• PROBLEM DETAILS:
Copy every record exactly, and keep the pictures out.

• Pictures paired with source code:
---+---

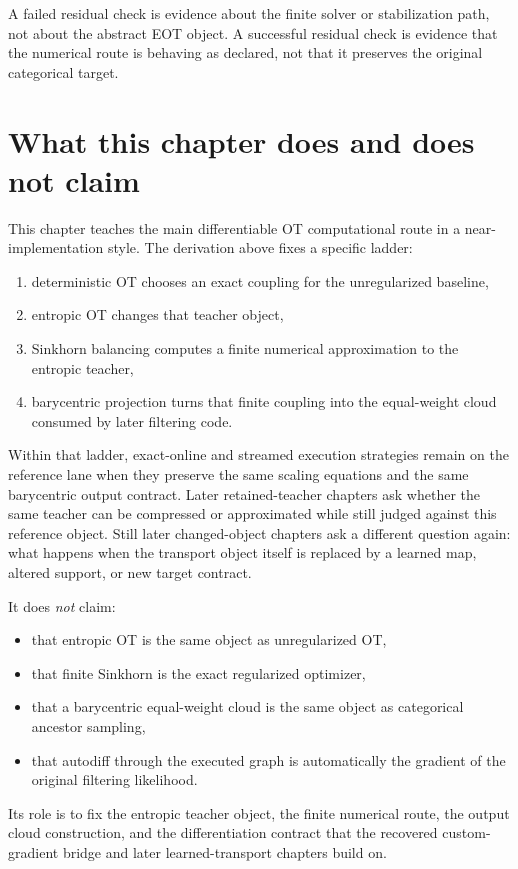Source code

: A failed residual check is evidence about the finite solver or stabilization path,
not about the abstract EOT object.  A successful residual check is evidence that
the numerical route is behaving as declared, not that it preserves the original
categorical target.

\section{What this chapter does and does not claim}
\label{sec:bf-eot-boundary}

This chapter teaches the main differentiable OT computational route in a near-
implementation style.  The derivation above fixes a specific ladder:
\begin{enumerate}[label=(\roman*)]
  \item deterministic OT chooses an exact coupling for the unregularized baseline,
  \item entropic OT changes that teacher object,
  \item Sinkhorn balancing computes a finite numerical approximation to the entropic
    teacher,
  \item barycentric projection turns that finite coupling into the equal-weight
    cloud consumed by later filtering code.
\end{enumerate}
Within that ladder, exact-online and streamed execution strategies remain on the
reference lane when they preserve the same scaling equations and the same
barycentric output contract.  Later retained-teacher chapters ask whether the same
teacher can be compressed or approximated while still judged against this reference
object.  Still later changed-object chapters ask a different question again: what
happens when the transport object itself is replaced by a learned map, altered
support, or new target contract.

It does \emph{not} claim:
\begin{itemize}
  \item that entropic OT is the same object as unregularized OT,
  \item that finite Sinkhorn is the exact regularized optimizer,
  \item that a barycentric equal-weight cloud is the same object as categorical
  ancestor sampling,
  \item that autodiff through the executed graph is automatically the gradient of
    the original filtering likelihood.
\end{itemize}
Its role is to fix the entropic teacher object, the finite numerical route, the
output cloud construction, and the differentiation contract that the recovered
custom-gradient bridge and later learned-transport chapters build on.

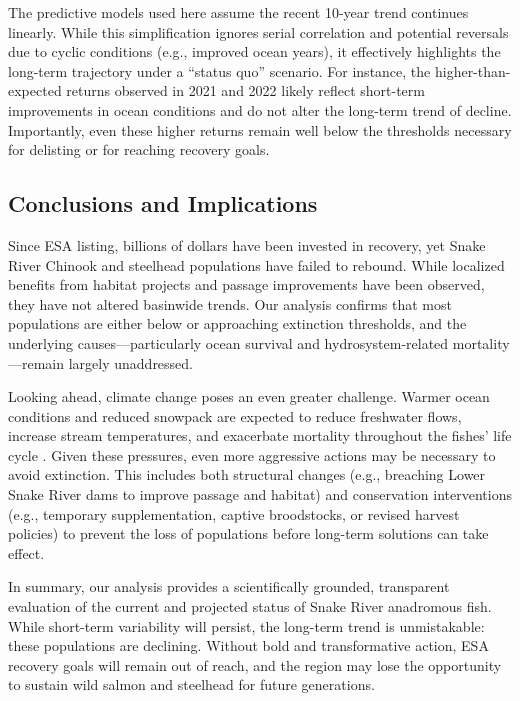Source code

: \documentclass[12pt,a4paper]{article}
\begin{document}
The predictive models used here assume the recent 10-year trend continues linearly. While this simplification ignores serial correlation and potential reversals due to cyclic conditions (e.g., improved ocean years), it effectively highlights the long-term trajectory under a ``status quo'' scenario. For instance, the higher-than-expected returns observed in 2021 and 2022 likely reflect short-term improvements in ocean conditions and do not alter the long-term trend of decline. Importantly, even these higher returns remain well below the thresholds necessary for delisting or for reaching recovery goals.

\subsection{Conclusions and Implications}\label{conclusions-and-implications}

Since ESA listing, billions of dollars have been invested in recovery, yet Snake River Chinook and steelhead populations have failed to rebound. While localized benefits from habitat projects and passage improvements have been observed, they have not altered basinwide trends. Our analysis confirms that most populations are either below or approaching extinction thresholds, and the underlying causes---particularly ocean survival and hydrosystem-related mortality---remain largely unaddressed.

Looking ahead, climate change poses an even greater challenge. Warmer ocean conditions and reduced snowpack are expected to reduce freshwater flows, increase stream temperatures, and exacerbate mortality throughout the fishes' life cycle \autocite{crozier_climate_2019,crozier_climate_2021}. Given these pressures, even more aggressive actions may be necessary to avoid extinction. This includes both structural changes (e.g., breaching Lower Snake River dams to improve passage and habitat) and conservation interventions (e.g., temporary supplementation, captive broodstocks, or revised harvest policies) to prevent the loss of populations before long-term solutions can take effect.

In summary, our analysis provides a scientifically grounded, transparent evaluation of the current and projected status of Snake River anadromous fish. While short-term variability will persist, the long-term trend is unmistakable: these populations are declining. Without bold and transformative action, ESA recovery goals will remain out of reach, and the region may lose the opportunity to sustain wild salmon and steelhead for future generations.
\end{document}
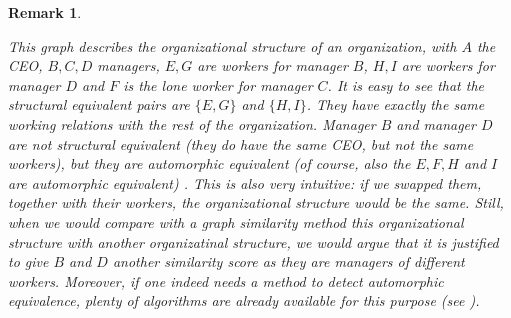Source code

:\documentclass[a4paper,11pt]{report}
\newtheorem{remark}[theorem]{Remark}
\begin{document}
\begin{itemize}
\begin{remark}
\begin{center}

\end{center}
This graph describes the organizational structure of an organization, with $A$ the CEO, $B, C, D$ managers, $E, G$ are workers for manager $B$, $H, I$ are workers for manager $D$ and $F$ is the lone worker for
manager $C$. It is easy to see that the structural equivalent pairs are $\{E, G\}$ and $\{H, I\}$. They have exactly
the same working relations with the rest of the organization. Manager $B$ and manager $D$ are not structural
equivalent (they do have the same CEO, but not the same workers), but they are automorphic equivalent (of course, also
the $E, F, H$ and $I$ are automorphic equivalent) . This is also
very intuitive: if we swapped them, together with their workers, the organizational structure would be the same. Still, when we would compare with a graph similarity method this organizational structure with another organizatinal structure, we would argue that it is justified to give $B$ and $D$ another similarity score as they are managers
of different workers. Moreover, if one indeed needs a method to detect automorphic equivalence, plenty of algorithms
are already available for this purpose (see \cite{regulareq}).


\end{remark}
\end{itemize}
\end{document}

---+---

• RESPONSE AREA:
Source code

: A failed residual check is evidence about the finite solver or stabilization path,
not about the abstract EOT object.  A successful residual check is evidence that
the numerical route is behaving as declared, not that it preserves the original
categorical target.

\section{What this chapter does and does not claim}
\label{sec:bf-eot-boundary}

This chapter teaches the main differentiable OT computational route in a near-
implementation style.  The derivation above fixes a specific ladder:
\begin{enumerate}[label=(\roman*)]
  \item deterministic OT chooses an exact coupling for the unregularized baseline,
  \item entropic OT changes that teacher object,
  \item Sinkhorn balancing computes a finite numerical approximation to the entropic
    teacher,
  \item barycentric projection turns that finite coupling into the equal-weight
    cloud consumed by later filtering code.
\end{enumerate}
Within that ladder, exact-online and streamed execution strategies remain on the
reference lane when they preserve the same scaling equations and the same
barycentric output contract.  Later retained-teacher chapters ask whether the same
teacher can be compressed or approximated while still judged against this reference
object.  Still later changed-object chapters ask a different question again: what
happens when the transport object itself is replaced by a learned map, altered
support, or new target contract.

It does \emph{not} claim:
\begin{itemize}
  \item that entropic OT is the same object as unregularized OT,
  \item that finite Sinkhorn is the exact regularized optimizer,
  \item that a barycentric equal-weight cloud is the same object as categorical
  ancestor sampling,
  \item that autodiff through the executed graph is automatically the gradient of
    the original filtering likelihood.
\end{itemize}
Its role is to fix the entropic teacher object, the finite numerical route, the
output cloud construction, and the differentiation contract that the recovered
custom-gradient bridge and later learned-transport chapters build on.

Source code

: \documentclass[12pt,a4paper]{article}
\begin{document}
The predictive models used here assume the recent 10-year trend continues linearly. While this simplification ignores serial correlation and potential reversals due to cyclic conditions (e.g., improved ocean years), it effectively highlights the long-term trajectory under a ``status quo'' scenario. For instance, the higher-than-expected returns observed in 2021 and 2022 likely reflect short-term improvements in ocean conditions and do not alter the long-term trend of decline. Importantly, even these higher returns remain well below the thresholds necessary for delisting or for reaching recovery goals.

\subsection{Conclusions and Implications}\label{conclusions-and-implications}

Since ESA listing, billions of dollars have been invested in recovery, yet Snake River Chinook and steelhead populations have failed to rebound. While localized benefits from habitat projects and passage improvements have been observed, they have not altered basinwide trends. Our analysis confirms that most populations are either below or approaching extinction thresholds, and the underlying causes---particularly ocean survival and hydrosystem-related mortality---remain largely unaddressed.

Looking ahead, climate change poses an even greater challenge. Warmer ocean conditions and reduced snowpack are expected to reduce freshwater flows, increase stream temperatures, and exacerbate mortality throughout the fishes' life cycle \autocite{crozier_climate_2019,crozier_climate_2021}. Given these pressures, even more aggressive actions may be necessary to avoid extinction. This includes both structural changes (e.g., breaching Lower Snake River dams to improve passage and habitat) and conservation interventions (e.g., temporary supplementation, captive broodstocks, or revised harvest policies) to prevent the loss of populations before long-term solutions can take effect.

In summary, our analysis provides a scientifically grounded, transparent evaluation of the current and projected status of Snake River anadromous fish. While short-term variability will persist, the long-term trend is unmistakable: these populations are declining. Without bold and transformative action, ESA recovery goals will remain out of reach, and the region may lose the opportunity to sustain wild salmon and steelhead for future generations.
\end{document}
Source code

:\documentclass[a4paper,11pt]{report}
\newtheorem{remark}[theorem]{Remark}
\begin{document}
\begin{itemize}
\begin{remark}
\begin{center}

\end{center}
This graph describes the organizational structure of an organization, with $A$ the CEO, $B, C, D$ managers, $E, G$ are workers for manager $B$, $H, I$ are workers for manager $D$ and $F$ is the lone worker for
manager $C$. It is easy to see that the structural equivalent pairs are $\{E, G\}$ and $\{H, I\}$. They have exactly
the same working relations with the rest of the organization. Manager $B$ and manager $D$ are not structural
equivalent (they do have the same CEO, but not the same workers), but they are automorphic equivalent (of course, also
the $E, F, H$ and $I$ are automorphic equivalent) . This is also
very intuitive: if we swapped them, together with their workers, the organizational structure would be the same. Still, when we would compare with a graph similarity method this organizational structure with another organizatinal structure, we would argue that it is justified to give $B$ and $D$ another similarity score as they are managers
of different workers. Moreover, if one indeed needs a method to detect automorphic equivalence, plenty of algorithms
are already available for this purpose (see \cite{regulareq}).


\end{remark}
\end{itemize}
\end{document}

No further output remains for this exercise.